Мы не знаем содержания первого дневника Мура, но можно предполагать, что дневник не был крамольным. В противном случае НКВД мог заинтересоваться и Муром (уголовная ответственность в сталинском СССР наступала с двенадцати лет). Известные нам дневники 1940-го — первой половины 1941-го это косвенно подтверждают. До осени 1941-го дневники Мура были образцово лояльными, просоветскими, едва ли не верноподданническими. Собственно, с настоящей жизнью советских людей он был знаком еще слабо. Жизнь хорошо охраняемых дачников в Болшеве, затем в Голицыне все-таки мало походила даже на жизнь рядовых москвичей, не говоря уже о советской провинции, которую Мур увидит только летом 1941-го в Песках, а затем в Елабуге.
Романтизм молодого коммуниста сочетался в Муре с прагматизмом и конформизмом. Своего друга Митьку он не уставал упрекать в глупости и недальновидности. Зачем тот «французит», неужели не понимает, что его могут арестовать?
[4]«Не нужно так резко отличаться от других. Мы же в СССР — это нужно понимать»[5].Мур одобрял все действия партии и правительства, что бы партия и правительство ни делали. Мур радовался не только присоединению Прибалтики, но и введению недели вместо шестидневки и удлинению рабочего дня, благо, Мура он пока не касался: «Бесспорно, промышленность здорово увеличится в связи с этими мероприятиями и оборона страны тоже»

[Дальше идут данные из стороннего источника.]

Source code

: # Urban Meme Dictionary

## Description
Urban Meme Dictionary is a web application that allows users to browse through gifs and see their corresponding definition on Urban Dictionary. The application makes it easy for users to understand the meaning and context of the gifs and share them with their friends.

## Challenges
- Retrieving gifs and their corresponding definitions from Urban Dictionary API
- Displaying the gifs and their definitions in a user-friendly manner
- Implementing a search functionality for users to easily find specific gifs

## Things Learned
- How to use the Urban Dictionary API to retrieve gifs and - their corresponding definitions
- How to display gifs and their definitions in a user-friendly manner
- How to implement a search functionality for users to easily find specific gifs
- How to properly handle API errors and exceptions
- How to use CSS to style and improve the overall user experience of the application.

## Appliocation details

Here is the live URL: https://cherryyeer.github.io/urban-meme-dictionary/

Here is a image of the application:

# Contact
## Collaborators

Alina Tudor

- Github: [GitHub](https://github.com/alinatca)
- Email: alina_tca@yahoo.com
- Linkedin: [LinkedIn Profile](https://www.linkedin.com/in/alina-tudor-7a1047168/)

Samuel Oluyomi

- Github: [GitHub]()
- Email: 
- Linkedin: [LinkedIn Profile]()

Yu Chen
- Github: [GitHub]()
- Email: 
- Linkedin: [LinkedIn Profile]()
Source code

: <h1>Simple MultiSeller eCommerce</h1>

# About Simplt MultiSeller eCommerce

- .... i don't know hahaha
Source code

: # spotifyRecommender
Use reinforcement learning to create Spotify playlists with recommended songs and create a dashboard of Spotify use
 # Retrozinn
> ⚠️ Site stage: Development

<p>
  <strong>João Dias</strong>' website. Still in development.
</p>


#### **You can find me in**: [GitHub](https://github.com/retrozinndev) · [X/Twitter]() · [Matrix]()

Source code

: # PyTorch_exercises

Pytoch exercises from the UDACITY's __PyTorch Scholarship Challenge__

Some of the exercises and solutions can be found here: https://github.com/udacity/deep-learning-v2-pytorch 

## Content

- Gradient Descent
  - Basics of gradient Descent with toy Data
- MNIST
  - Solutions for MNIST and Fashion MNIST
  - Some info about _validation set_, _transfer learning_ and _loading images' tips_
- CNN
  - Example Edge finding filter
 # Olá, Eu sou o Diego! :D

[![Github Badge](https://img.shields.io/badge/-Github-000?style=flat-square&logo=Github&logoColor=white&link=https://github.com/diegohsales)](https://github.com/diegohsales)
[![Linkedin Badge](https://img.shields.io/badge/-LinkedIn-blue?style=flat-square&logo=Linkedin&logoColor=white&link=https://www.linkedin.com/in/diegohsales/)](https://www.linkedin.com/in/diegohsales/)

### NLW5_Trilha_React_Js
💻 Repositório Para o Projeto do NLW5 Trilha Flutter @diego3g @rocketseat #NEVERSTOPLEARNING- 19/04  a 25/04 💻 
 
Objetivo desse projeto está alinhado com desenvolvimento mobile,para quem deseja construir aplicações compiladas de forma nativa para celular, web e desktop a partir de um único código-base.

[6].Даже арест сестры и отца не поколебал убеждений Мура. Он оставался правоверным коммунистом. Мур приписывал свои убеждения влиянию отца
[7]. Сергей Яковлевич не был беспринципным наемником НКВД или искателем приключений, вроде Веры Трэйл. Белый офицер честно служил советской России, а чтобы быть по-настоящему искренним, пришлось принять марксизм.